(C) Alec Muffett's DropSafe blog.
Author Name: Alec Muffett
This story was originally published on allecmuffett.com. [1]
License: CC-BY-SA 3.0.[2]


Apple’s Tight Grip on iMessage Spurs Fresh Calls for an Antitrust Probe

2023-12-21 12:00:00+00:00

The US Department of Justice has got mail: A coalition of more than a dozen tech advocacy groups wrote to the agency today calling on it to launch an investigation into allegedly anticompetitive behavior by Apple.

The letter says that Apple’s recent blocking of Beeper, which reverse engineered iMessage to allow compatibility with Android phones, is another example of Apple “abusing its power to stifle competition and protect its famed ‘walled garden.’” It was sent by the Tech Oversight Project, which campaigns for tougher tech regulation.

A second letter was sent to the Senate Judiciary Committee yesterday by Demand Progress, which works on internet-related civil liberties, asking it to launch its own Apple probe. More than a dozen other progressive advocacy groups cosigned the two letters, including the Electronic Frontier Foundation, the American Economic Liberties Project, and Fight for the Future.

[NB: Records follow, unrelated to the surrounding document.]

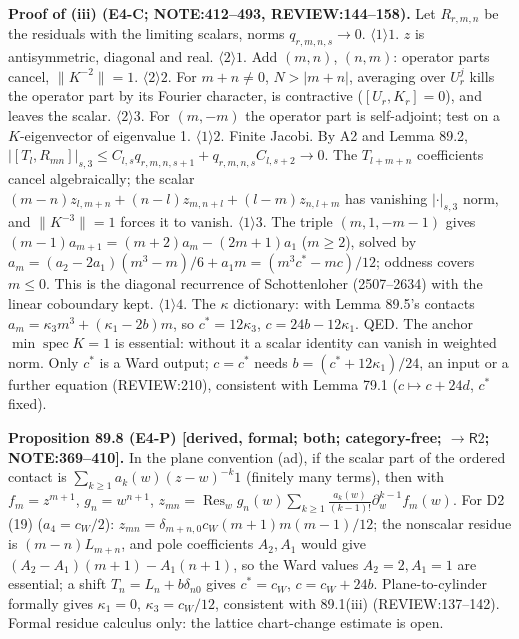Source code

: \textbf{Proof of (iii) (E4-C; NOTE:412--493, REVIEW:144--158).}  Let \(R_{r,m,n}\) be the residuals with the
limiting scalars, norms \(q_{r,m,n,s}\to0\).
\(\langle1\rangle1\). \(z\) is antisymmetric, diagonal and real.  \(\langle2\rangle1\). Add \((m,n)\), \((n,m)\): operator
parts cancel, \(\|K^{-2}\|=1\).  \(\langle2\rangle2\). For \(m+n\neq0\), \(N>|m+n|\), averaging over \(U_r^j\) kills the
operator part by its Fourier character, is contractive (\([U_r,K_r]=0\)), and leaves the scalar.
\(\langle2\rangle3\). For \((m,-m)\) the operator part is self-adjoint; test on a \(K\)-eigenvector of eigenvalue 1.
\(\langle1\rangle2\). Finite Jacobi.  By A2 and Lemma 89.2,
\(|[T_l,R_{mn}]|_{s,3}\le C_{l,s}q_{r,m,n,s+1}+q_{r,m,n,s}C_{l,s+2}\to0\).  The \(T_{l+m+n}\) coefficients cancel
algebraically; the scalar \((m-n)z_{l,m+n}+(n-l)z_{m,n+l}+(l-m)z_{n,l+m}\) has vanishing \(|\cdot|_{s,3}\) norm, and
\(\|K^{-3}\|=1\) forces it to vanish.
\(\langle1\rangle3\). The triple \((m,1,-m-1)\) gives \((m-1)a_{m+1}=(m+2)a_m-(2m+1)a_1\) (\(m\ge2\)), solved by
\(a_m=(a_2-2a_1)(m^3-m)/6+a_1m=(m^3c^*-mc)/12\); oddness covers \(m\le0\).  This is the diagonal recurrence of
Schottenloher (2507--2634) with the linear coboundary kept.  \(\langle1\rangle4\). The \(\kappa\) dictionary: with
Lemma 89.5's contacts \(a_m=\kappa_3m^3+(\kappa_1-2b)m\), so \(c^*=12\kappa_3\), \(c=24b-12\kappa_1\).  QED.
The anchor \(\min\operatorname{spec}K=1\) is essential: without it a scalar identity can vanish in weighted norm.
Only \(c^*\) is a Ward output; \(c=c^*\) needs \(b=(c^*+12\kappa_1)/24\), an input or a further equation (REVIEW:210),
consistent with Lemma 79.1 (\(c\mapsto c+24d\), \(c^*\) fixed).

\textbf{Proposition 89.8 (E4-P) [derived, formal; both; category-free; \(\to\mathsf R2\); NOTE:369--410].}  In the
plane convention (ad), if the scalar part of the ordered contact is \(\sum_{k\ge1}a_k(w)(z-w)^{-k}1\) (finitely many
terms), then with \(f_m=z^{m+1}\), \(g_n=w^{n+1}\),
\(z_{mn}=\operatorname{Res}_wg_n(w)\sum_{k\ge1}\frac{a_k(w)}{(k-1)!}\partial_w^{k-1}f_m(w)\).  For D2 (19) (\(a_4=c_W/2\)):
\(z_{mn}=\delta_{m+n,0}c_W(m+1)m(m-1)/12\); the nonscalar residue is \((m-n)L_{m+n}\), and pole coefficients
\(A_2,A_1\) would give \((A_2-A_1)(m+1)-A_1(n+1)\), so the Ward values \(A_2=2,A_1=1\) are essential; a shift
\(T_n=L_n+b\delta_{n0}\) gives \(c^*=c_W\), \(c=c_W+24b\).  Plane-to-cylinder formally gives \(\kappa_1=0\),
\(\kappa_3=c_W/12\), consistent with 89.1(iii) (REVIEW:137--142).  Formal residue calculus only: the lattice chart-change
estimate is open.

The Department of Justice has been reported to be investigating Apple over antitrust concerns since at least 2020. Tech Oversight Project’s letter to the DOJ urged it to accelerate that work and file an antitrust suit against Apple, pointing to what it called a “long, ongoing history of anticompetitive behavior, including favoring its own products on its devices, unfair policies for third-party apps and control of the App Store marketplace, and using its dominance to crush smaller competitors.” Bloomberg reported earlier in December that an EU antitrust investigation could make an enforcement decision against Apple over its control of the app store in early 2024.

The letter to the DOJ also cited the recent shutdown of Beeper Mini and prior complaints by Tile, maker of a tracking device, that its product’s functionality was affected by Apple when the iPhone maker launched its own AirTag trackers.

In its own letter, Demand Progress, which claims more than a million members, appealed to Dick Durbin, chair of the Senate Judiciary Committee, and Amy Klobuchar, chair of that group’s subcommittee on antitrust, to call for a public hearing and investigation into Apple’s practices, including its strategy of keeping iMessage exclusive to its own devices.